けれど土産物の店や近くを流れる川や橋が見えると東京の喧騒とは違った趣きがあり、わくわくしてしまう。
「えっとここからまたバスを乗り換えるよ」
「また乗るの」
爽は眉を寄せている。移動が長時間になるのは予め説明してあるが、暑さも加わるとキツイ。
メンバーの体調管理もマネージャーの務めだ。
「まだ時間あるからここで食事する?」
「賛成! 僕、冷たいうどんがいい!」
爽はすぐに元気を取り戻し、そそくさと歩き出してしまった。その後ろを爽の分のデイバックを持った銀太が追いかけている。
「銀太って無口だけどわかりやすいですよね」
「なにが?」
首を傾げると葉月は呆れた顔をしている。
「銀太って爽のことが好きなんですよ」
「そうなの!?」
「あんなにわかりやすいのに」
「普通気づかないだろ。それに銀太と話したことほとんどないし」
銀太は喋ることは少ない。たまに話せば筋肉がどうのこうのと語るだけで、恋愛ごとにも興味がないのかと思っていた。
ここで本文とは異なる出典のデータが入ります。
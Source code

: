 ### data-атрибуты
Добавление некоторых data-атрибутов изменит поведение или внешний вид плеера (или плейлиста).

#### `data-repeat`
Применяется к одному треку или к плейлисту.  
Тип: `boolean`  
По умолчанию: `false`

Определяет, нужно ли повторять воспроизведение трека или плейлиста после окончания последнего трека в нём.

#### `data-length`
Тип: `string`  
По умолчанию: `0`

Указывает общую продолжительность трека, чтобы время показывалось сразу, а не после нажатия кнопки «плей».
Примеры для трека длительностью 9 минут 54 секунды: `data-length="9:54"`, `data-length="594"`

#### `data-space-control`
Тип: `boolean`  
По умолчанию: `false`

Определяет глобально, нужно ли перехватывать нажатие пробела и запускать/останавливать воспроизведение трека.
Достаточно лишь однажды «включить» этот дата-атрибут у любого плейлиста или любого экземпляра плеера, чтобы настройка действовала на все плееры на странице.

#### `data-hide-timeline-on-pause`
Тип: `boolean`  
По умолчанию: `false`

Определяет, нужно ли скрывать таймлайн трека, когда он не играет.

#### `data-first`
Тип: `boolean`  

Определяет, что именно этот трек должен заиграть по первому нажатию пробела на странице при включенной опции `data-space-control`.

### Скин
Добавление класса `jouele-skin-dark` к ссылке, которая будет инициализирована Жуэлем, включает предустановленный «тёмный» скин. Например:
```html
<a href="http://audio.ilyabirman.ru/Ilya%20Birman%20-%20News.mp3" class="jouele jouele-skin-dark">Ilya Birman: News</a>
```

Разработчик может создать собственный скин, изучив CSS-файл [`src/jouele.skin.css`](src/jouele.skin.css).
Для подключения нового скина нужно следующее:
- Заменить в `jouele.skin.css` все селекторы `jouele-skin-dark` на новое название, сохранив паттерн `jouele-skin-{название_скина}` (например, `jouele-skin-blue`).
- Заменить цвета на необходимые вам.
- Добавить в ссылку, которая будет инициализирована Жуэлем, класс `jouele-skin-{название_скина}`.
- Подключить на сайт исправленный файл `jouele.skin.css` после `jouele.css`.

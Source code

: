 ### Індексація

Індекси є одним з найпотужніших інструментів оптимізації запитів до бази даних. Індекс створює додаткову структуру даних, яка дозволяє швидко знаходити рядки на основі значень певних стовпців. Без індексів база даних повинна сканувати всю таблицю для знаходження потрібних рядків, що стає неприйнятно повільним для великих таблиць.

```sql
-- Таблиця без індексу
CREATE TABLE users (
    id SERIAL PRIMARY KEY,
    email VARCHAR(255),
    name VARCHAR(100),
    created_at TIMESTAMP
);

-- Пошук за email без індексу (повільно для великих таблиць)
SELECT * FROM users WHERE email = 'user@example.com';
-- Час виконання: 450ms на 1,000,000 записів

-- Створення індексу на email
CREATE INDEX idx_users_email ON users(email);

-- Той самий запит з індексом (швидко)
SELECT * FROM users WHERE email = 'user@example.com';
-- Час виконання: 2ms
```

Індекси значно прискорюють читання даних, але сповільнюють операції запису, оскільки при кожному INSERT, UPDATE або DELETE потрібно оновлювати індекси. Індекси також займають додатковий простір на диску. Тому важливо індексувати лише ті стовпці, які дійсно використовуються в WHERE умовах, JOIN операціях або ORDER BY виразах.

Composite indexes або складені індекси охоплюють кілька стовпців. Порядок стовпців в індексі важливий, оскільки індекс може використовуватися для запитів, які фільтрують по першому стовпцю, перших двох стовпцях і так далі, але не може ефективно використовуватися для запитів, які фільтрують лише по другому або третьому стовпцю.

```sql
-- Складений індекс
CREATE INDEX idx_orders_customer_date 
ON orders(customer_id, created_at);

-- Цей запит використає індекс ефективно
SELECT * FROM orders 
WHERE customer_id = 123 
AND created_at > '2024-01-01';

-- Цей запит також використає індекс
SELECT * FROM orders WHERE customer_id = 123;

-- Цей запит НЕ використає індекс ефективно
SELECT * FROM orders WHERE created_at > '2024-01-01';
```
「爽がホスト辞めてアイドルになるって言うからついてきたって話したじゃないですか」
「それが恋愛面だとは思わなかったんだよ。そっか、純愛じゃん」
まるで少女漫画のようなひたむきな愛ではないか。
こちとら肉欲ばかりにまみれていたせいで、愛だの恋だのとは縁遠く、足裏を撫でられたようなくすぐったさがあった。
「一途ですよね」
眩しそうに目を細める葉月の表情から羨ましそうに見えた。
葉月は背も高く、容姿もいい。犬のように愛嬌があるし年上受けしそうだ。
「葉月は恋人いないの?」
「アイドルやるときにちゃんとケリつけてきました」
ということはいたことがあるのか。
なぜか頭に重石を乗せられたようにずんと沈む。
これだけカッコよくてやさしかったら誰も放っておかないだろう。それこそピラニアの池に投げ込まれた餌のように食い尽くされていてもおかしくない。
でもアイドルの色恋沙汰はご法度だ。それをわかっているからこそ、ケリをつけたとこうも断言できるならそれだけ葉月の本気度を感じさせられる。
「二人がもうあんなに遠くに行っちゃってますね。追いかけましょうか」
「そうだな」
「二人とも待って!」
米粒ほどの爽たちを追いかけた。